Data entries
*****

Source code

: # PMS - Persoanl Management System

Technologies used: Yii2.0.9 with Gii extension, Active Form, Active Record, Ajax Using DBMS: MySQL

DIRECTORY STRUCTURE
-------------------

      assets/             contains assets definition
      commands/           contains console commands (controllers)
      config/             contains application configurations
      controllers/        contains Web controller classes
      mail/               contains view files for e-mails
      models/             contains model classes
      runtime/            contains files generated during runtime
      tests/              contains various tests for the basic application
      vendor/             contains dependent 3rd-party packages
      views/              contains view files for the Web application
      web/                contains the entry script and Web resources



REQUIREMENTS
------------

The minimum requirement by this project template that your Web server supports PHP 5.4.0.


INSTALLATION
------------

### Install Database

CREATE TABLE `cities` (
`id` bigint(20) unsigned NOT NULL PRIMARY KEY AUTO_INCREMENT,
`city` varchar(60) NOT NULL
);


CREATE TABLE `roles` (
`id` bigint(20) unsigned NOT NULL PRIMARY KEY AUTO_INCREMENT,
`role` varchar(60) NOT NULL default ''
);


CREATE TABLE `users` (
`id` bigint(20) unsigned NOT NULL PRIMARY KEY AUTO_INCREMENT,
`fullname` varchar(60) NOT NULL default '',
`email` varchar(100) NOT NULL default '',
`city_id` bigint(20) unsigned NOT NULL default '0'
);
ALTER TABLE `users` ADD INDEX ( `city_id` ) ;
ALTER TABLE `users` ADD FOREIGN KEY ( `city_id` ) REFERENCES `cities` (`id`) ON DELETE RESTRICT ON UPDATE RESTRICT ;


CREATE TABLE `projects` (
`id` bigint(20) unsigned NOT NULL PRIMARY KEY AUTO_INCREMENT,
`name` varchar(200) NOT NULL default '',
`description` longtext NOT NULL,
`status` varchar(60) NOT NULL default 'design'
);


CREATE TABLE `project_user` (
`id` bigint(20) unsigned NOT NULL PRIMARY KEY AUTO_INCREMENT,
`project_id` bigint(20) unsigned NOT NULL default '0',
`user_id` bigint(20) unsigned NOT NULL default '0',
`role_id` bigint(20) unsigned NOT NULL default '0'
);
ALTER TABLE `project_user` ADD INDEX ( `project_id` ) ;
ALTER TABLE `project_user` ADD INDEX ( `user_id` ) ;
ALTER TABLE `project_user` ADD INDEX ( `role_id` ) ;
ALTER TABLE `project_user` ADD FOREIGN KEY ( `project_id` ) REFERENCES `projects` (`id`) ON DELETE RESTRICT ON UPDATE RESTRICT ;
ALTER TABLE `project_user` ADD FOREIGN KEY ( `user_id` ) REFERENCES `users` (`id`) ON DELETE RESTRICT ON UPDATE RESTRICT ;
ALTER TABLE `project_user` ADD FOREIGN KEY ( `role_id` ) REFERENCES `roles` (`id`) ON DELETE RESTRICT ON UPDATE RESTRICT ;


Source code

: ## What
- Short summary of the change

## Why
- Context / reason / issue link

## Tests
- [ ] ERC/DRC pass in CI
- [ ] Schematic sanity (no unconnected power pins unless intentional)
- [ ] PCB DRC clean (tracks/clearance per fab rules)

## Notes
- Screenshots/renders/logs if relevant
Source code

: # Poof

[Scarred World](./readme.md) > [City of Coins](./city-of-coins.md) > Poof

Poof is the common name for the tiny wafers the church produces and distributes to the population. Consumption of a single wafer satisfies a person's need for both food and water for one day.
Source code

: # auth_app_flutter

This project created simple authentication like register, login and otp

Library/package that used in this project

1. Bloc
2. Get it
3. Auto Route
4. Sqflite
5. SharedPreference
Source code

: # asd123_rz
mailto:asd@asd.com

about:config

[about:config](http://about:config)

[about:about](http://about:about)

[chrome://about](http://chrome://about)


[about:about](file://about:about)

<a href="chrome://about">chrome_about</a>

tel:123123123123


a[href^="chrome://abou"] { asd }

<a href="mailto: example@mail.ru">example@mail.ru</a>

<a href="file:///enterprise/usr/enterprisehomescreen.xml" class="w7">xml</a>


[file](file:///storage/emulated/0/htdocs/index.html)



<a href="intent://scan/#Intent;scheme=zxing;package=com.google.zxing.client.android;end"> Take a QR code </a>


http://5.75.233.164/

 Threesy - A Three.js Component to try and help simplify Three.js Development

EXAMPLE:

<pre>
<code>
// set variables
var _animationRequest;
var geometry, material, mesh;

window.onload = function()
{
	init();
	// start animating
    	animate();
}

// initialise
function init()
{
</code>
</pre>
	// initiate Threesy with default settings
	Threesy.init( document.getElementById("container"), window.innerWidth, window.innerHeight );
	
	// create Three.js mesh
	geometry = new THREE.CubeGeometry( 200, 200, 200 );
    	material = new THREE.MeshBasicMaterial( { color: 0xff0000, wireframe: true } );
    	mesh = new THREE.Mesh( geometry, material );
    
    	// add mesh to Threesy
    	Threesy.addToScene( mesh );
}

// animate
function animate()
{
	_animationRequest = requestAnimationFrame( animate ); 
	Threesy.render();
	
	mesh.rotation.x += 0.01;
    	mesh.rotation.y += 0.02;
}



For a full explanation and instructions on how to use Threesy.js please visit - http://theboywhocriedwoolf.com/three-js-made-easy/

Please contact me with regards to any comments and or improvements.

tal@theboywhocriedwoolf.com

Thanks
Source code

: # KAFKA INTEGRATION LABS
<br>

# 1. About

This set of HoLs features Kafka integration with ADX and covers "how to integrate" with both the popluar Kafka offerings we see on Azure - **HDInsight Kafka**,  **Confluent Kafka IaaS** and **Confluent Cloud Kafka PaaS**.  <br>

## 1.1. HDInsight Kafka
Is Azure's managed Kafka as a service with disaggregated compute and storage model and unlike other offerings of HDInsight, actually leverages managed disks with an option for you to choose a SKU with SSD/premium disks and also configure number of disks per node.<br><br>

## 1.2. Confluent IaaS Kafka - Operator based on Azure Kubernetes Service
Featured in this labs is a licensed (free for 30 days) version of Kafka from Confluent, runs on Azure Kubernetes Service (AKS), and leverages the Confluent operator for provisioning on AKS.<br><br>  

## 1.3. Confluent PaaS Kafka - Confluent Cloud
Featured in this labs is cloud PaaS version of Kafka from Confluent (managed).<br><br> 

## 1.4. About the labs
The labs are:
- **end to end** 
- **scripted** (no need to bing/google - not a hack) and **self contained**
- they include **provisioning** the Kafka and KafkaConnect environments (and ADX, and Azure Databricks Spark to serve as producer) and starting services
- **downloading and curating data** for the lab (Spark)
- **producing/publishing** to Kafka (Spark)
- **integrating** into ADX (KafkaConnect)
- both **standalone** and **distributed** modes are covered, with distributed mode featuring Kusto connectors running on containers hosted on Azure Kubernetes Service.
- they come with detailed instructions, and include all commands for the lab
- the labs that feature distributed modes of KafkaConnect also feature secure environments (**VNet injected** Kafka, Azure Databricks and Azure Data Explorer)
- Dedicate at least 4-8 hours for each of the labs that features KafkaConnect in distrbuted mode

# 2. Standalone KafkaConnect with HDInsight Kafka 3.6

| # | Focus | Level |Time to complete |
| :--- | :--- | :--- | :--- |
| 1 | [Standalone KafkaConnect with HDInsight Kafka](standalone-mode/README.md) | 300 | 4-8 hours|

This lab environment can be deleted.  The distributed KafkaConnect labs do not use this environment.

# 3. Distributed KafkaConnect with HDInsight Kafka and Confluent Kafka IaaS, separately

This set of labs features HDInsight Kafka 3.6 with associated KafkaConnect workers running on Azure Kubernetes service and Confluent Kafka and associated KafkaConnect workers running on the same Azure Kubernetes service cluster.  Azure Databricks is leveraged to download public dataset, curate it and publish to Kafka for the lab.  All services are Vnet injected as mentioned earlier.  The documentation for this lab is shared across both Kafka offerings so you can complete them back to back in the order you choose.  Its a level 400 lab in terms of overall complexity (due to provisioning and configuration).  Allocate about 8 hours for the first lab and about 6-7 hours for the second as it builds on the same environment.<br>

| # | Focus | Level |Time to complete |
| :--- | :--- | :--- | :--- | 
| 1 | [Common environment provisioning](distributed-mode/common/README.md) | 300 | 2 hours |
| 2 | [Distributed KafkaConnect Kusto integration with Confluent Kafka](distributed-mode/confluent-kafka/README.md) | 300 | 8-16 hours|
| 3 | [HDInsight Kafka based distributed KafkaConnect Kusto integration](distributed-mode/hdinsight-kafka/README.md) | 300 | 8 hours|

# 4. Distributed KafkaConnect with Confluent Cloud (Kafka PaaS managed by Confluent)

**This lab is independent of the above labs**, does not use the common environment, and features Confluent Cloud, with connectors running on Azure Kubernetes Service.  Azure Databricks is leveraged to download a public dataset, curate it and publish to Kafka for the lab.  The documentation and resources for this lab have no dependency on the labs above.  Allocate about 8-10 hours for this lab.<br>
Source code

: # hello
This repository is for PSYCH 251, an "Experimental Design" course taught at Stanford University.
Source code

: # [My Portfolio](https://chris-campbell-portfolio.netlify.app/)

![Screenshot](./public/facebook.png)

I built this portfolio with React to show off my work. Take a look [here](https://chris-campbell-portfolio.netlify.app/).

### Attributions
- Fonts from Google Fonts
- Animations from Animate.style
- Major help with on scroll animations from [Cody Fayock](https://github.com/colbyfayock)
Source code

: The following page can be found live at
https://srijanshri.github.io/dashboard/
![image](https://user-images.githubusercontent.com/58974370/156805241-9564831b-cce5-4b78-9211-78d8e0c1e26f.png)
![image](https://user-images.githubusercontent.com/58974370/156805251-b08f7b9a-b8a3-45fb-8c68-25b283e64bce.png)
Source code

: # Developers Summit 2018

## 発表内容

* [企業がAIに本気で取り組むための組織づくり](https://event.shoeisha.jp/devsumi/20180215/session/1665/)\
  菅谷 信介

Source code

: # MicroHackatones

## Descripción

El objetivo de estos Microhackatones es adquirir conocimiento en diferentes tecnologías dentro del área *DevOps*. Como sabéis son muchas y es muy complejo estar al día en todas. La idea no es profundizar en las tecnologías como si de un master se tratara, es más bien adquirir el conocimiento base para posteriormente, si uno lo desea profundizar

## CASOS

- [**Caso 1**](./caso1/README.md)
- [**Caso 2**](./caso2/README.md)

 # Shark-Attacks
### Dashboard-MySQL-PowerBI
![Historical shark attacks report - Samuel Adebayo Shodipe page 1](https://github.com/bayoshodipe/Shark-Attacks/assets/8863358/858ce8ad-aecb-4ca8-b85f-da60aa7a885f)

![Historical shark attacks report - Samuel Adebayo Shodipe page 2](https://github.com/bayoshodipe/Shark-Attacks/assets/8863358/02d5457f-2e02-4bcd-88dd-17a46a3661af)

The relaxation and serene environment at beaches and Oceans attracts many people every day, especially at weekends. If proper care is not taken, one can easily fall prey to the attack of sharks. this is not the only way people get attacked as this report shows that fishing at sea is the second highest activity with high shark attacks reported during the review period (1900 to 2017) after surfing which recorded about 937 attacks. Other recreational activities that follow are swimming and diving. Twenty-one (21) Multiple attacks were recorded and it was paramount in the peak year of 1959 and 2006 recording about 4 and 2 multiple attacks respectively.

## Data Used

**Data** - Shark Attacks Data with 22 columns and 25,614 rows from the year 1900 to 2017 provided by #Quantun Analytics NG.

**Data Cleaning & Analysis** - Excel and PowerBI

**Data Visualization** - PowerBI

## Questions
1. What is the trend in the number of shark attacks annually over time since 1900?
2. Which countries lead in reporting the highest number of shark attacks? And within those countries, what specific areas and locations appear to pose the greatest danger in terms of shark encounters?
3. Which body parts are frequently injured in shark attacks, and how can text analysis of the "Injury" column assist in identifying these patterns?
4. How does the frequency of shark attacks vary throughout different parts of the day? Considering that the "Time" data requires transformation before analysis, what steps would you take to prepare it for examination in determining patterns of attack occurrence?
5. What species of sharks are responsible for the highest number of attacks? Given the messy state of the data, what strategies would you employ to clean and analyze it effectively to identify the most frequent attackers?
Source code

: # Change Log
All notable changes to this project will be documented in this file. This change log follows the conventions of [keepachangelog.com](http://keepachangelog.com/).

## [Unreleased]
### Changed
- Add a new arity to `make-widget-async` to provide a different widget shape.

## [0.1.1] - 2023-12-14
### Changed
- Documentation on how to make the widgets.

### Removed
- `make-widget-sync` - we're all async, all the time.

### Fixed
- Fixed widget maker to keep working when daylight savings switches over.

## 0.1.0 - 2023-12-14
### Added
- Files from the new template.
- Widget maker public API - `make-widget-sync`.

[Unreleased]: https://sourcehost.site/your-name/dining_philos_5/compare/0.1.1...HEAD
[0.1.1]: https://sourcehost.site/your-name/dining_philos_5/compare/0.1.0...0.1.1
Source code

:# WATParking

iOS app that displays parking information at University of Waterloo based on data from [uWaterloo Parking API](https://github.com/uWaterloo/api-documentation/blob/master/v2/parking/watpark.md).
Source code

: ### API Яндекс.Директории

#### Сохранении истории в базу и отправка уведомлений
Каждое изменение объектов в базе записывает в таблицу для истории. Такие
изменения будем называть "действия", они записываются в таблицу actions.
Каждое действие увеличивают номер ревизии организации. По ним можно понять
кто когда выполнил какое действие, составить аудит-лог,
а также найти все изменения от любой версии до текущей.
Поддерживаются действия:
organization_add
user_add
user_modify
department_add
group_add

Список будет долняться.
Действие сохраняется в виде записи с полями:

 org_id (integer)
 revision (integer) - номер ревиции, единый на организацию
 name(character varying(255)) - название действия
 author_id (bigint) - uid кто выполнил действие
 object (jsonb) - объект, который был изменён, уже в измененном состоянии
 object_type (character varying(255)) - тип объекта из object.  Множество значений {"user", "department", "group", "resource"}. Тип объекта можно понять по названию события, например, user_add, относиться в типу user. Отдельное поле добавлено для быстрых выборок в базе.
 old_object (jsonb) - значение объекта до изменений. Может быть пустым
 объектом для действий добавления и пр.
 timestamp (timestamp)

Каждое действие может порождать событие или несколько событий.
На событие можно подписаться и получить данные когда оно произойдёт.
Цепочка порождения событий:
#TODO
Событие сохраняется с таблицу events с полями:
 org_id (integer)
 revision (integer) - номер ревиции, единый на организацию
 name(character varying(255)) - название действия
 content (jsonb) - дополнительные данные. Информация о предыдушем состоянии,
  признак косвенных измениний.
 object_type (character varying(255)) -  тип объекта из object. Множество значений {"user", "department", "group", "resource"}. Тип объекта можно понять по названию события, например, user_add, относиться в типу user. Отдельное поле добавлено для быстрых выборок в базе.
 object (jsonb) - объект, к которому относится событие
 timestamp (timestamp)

*****

§ DIRECTIONS FOR THIS TASK
Whenever a line includes the word "mailto", pull it out of the entries.

§ TASK ANSWER
mailto:asd@asd.com
<a href="mailto: example@mail.ru">example@mail.ru</a>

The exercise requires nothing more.